A bakery superintendent in Switzerland earns about 60,000 CHF a year. That's 52% below the national average of 125,400 CHF.

Pay ranges widely from country to country and from role to role. The lowest reported salaries in Switzerland sit around 29,300 CHF a year, while the very top stretches to 95,000 CHF. Everything on this page is in Swiss franc (CHF, symbol Fr.), which lets you compare numbers like-for-like without worrying about exchange rates.

The numbers here are pulled together from official government wage data, large independent salary surveys, and aggregated worker-reported pay. Most reported salaries include the benefits that are common in Switzerland, such as housing or transport allowances, which is worth keeping in mind if you're comparing against a country where those are usually paid on top.

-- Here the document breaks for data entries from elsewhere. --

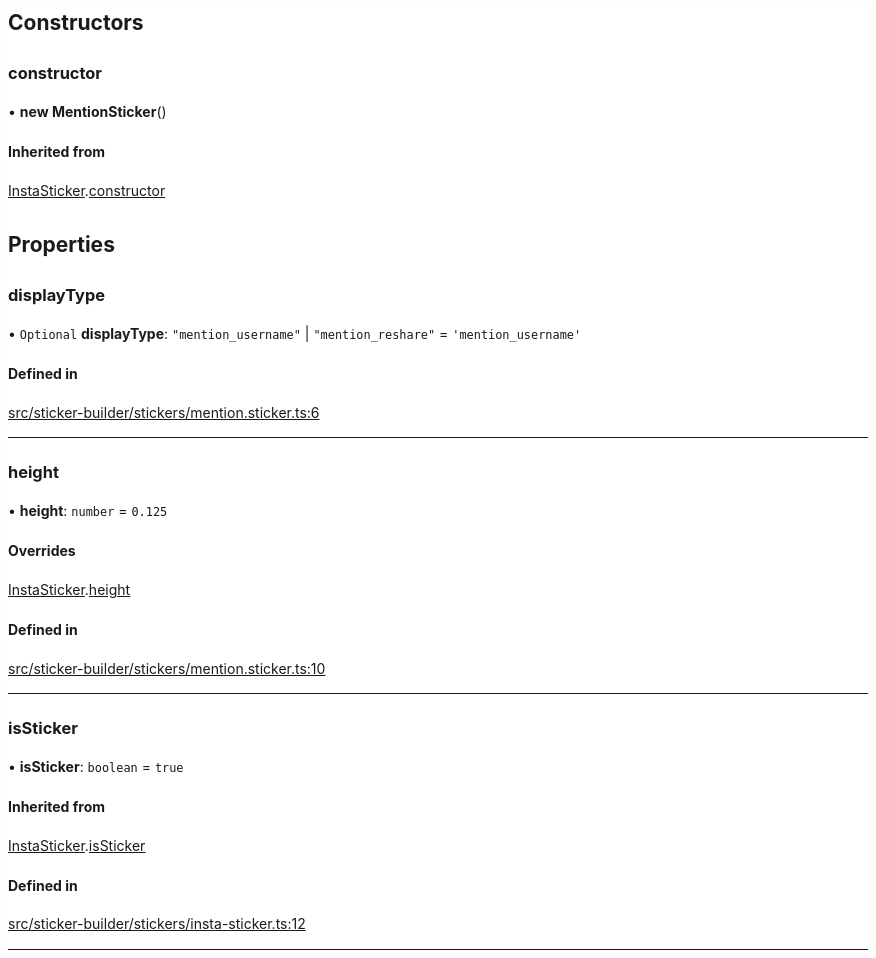 ## Constructors

### constructor

• **new MentionSticker**()

#### Inherited from

[InstaSticker](InstaSticker.md).[constructor](InstaSticker.md#constructor)

## Properties

### displayType

• `Optional` **displayType**: ``"mention_username"`` \| ``"mention_reshare"`` = `'mention_username'`

#### Defined in

[src/sticker-builder/stickers/mention.sticker.ts:6](https://github.com/Nerixyz/instagram-private-api/blob/0e0721c/src/sticker-builder/stickers/mention.sticker.ts#L6)

___

### height

• **height**: `number` = `0.125`

#### Overrides

[InstaSticker](InstaSticker.md).[height](InstaSticker.md#height)

#### Defined in

[src/sticker-builder/stickers/mention.sticker.ts:10](https://github.com/Nerixyz/instagram-private-api/blob/0e0721c/src/sticker-builder/stickers/mention.sticker.ts#L10)

___

### isSticker

• **isSticker**: `boolean` = `true`

#### Inherited from

[InstaSticker](InstaSticker.md).[isSticker](InstaSticker.md#issticker)

#### Defined in

[src/sticker-builder/stickers/insta-sticker.ts:12](https://github.com/Nerixyz/instagram-private-api/blob/0e0721c/src/sticker-builder/stickers/insta-sticker.ts#L12)

___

How much does a bakery superintendent make in Switzerland?

Average salary
60,000 CHF
5,000 CHF per month
Lowest reported
29,300 CHF
2,441 CHF per month
Highest reported
95,000 CHF
7,916 CHF per month

A typical bakery superintendent working in Switzerland brings home around 5,000 CHF a month before tax. Entry-level pay starts near 29,300 CHF, and the top of the ladder reaches roughly 95,000 CHF for the most experienced and specialised people in the role.

The wide gap between low end and top end reflects how much pay can vary inside the same job title. A junior bakery superintendent working at a small local employer earns very different money from a senior at a multinational. Skills, employer, city and years in the seat all push the number around.


How bakery superintendent pay ranges in Switzerland

A good way to think about salary in Switzerland is to look at the distribution rather than the headline average. Half of all bakery superintendents in Switzerland earn less than 63,200 CHF a year, and the other half earn more. That middle number is the median, and it is usually more useful than the average for answering "is my pay normal here".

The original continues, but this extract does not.